This past week, the story that Simone Biles withdrew from competition due to mental stress was the headline of the Olympics.
Other athletes have come forward as well, some even before Biles, but none quite had the punch.
Watching her withdraw, but still cheer on her teammates shows the true character of this champion.
Listening to the talking heads on TV and radio pontificate about mental health, has made me think about my own athletic career.
I am not a novice to mental health education. As as mother of a son with autism and ADHD, I am well aware of the benefits of therapy and asking for help.
Let's just say, I understand a little about what she is going through.
I've been there myself.
When we are young athletes, our most influential cheerleaders are our parents. They drive us to practices, buy our equipment, and are our biggest fans.
For some kids, their abilities are substantially greater than their contemporaries, and parents continue to encourage them to reach for the stars.
This may mean the kids will go to different schools, travel to other places to train, or even leave home and live far away to continue their sport.
Their coaches are now their surrogate parents. And unfortunately bad things can happen.

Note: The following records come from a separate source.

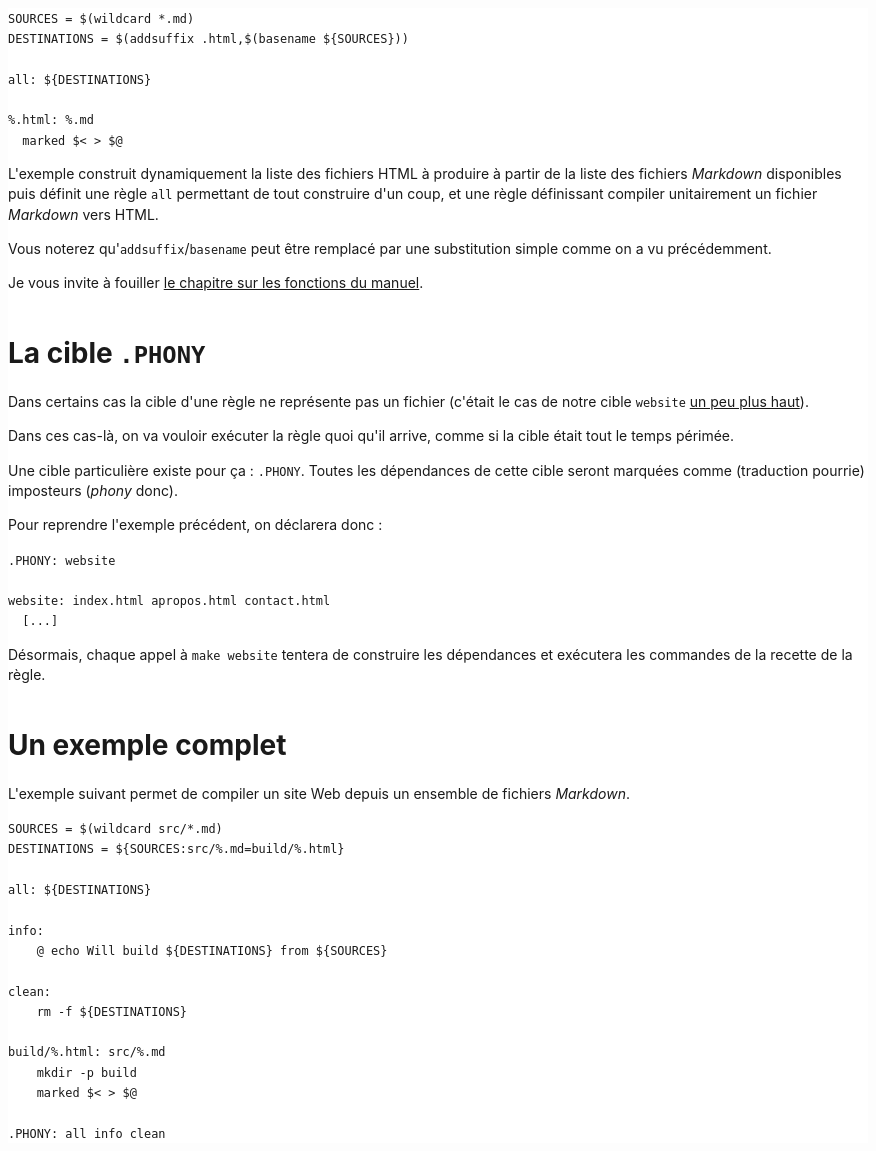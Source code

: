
 ```make
SOURCES = $(wildcard *.md)
DESTINATIONS = $(addsuffix .html,$(basename ${SOURCES}))

all: ${DESTINATIONS}

%.html: %.md
  marked $< > $@
```

L'exemple construit dynamiquement la liste des fichiers HTML à produire à partir
de la liste des fichiers _Markdown_ disponibles puis définit une règle `all`
permettant de tout construire d'un coup, et une règle définissant compiler
unitairement un fichier _Markdown_ vers HTML.

Vous noterez qu'`addsuffix`/`basename` peut être remplacé par une substitution
simple comme on a vu précédemment.

Je vous invite à fouiller [le chapitre sur les fonctions du
manuel][man:make:functions].

# La cible `.PHONY`

Dans certains cas la cible d'une règle ne représente pas un fichier (c'était le
cas de notre cible `website` [un peu plus haut](#ref-phony-target)).

Dans ces cas-là, on va vouloir exécuter la règle quoi qu'il arrive, comme si la
cible était tout le temps périmée.

Une cible particulière existe pour ça : `.PHONY`. Toutes les dépendances de
cette cible seront marquées comme (traduction pourrie) imposteurs (*phony*
donc).

Pour reprendre l'exemple précédent, on déclarera donc :

```make
.PHONY: website

website: index.html apropos.html contact.html
  [...]
```

Désormais, chaque appel à `make website` tentera de construire les dépendances
et exécutera les commandes de la recette de la règle.

# Un exemple complet

L'exemple suivant permet de compiler un site Web depuis un ensemble de fichiers
*Markdown*.

```make
SOURCES = $(wildcard src/*.md)
DESTINATIONS = ${SOURCES:src/%.md=build/%.html}

all: ${DESTINATIONS}

info:
	@ echo Will build ${DESTINATIONS} from ${SOURCES}

clean:
	rm -f ${DESTINATIONS}

build/%.html: src/%.md
	mkdir -p build
	marked $< > $@

.PHONY: all info clean
```

[p!gulp]: /fr/articles/js/gulp/
[p!grunt]: /fr/articles/js/grunt/
[gem:rake]: https://rubygems.org/gems/rake
[npm:marked]: https://www.npmjs.org/package/marked
[man:make]: https://www.gnu.org/software/make/manual/make.html
[man:make:canned]: https://www.gnu.org/software/make/manual/make.html#Canned-Recipes
[man:make:conditions]: https://www.gnu.org/software/make/manual/make.html#Functions
[man:make:types]: https://www.gnu.org/software/make/manual/make.html##Prerequisite-Types
[man:make:functions]: https://www.gnu.org/software/make/manual/make.html#Functions
[gh:veil]: https://github.com/madx/veil/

I am fortunate that I was never put in those situations. My abilities were pretty good; I played Division III college softball, but I knew that I was never Olympic material.
I have mentioned my father in previous posts. He was very competitive, and could be considered "old-fashioned".
He strived for perfection, and pushed his kids to do the same.
It was quite stressful, but I didn't realize it at the time.
As a doting daughter, I tried to make him proud. And when I failed at perfection, he let me know in only "his way".
He would motivate in a way that today would be frowned upon. Some may even say it was close to crossing a line.
He would tell me how bad I did, and that I could always do better.
Get an A on a math test...Why not an A+?
Make a diving catch to end a rally and win the game...I didn't "need" to showboat and dive for the ball.
Instead of shrinking into a corner and crying, I would "suck it up", and in some cases, push myself even harder, just to "show him." It made me angry that I could not do well enough to receive his praise.
It was a different kind of stress...a constant pushing of myself not for a Gold Medal, but for a "good job."
It took me an awfully long time to get his perfectionist voice out of my head, telling me all the things I did wrong, and could have done better. To realize, that what he did was not healthy.
It took a DNF in a Half-Ironman distance triathlon for me to figure it out. It was not healthy that I heard him in my head that, "you're a quitter," as I limped back to T2. And for a week or so afterwards.
I'm still working on it, but I am definitely in a much better place.
I no longer need to be perfect, or "give it 125%". I just do my best, and be happy with that. And if that doesn't measure up to his high standards, too bad.
Plus he's been dead for 30 years, so I definitely don't have to worry about him criticizing me...although it was only within the last 5 years that I stopped trying so hard to be perfect, and live up to his unrealistic expectations.
Today, the stress that we put ourselves under is great. We strive to be the best wife, mother, daughter, employee, volunteer, etc.
I can only imagine the added stress of the Olympics during a pandemic.
Throw in social media, and you have a recipe for disaster.
So the fact that athletes have stepped up to admit that they are in need of a mental health day/week/month means a lot.
I would have thought that with the pandemic, that we might learn to slow down a little, reflect on what we have, relish the time that we have been given.
I feel like instead we have speeded everything up, because we need to seize the day now!
Unlike my father, my husband and my sons don't expect perfection. They just want me--the peri-menopausal, slightly grumpy, not liking to be touched, always training, swim, bike, running me—to be happy.
It also took me a while to figure that out too.
They love my flaws. They love my sass. They love my attitude. And, they are my biggest cheerleaders.
That right there helps my mental health.
They recognize that when mom is getting a little cranky, that a bike ride or run will probably help.
They are ok that they laundry is clean, but not folded.
Perfection is not required. I hear praise all the time.
I hope that the world will recognize that we all need a mental health moment. The past year has been crazy...and it's not over yet.
The whole world needs a deep, cleansing breath. And to laugh more at ourselves.
Instead of seizing the day, just taking it one day at a time. And enjoying the day for all that it is!
With a ”Delta variant surge” looking likely, I hope we can be a little more appreciative and respectful.
Lord knows we could all use a little break from “the real world”.
As a good friend says all the time, “ Be good humans.”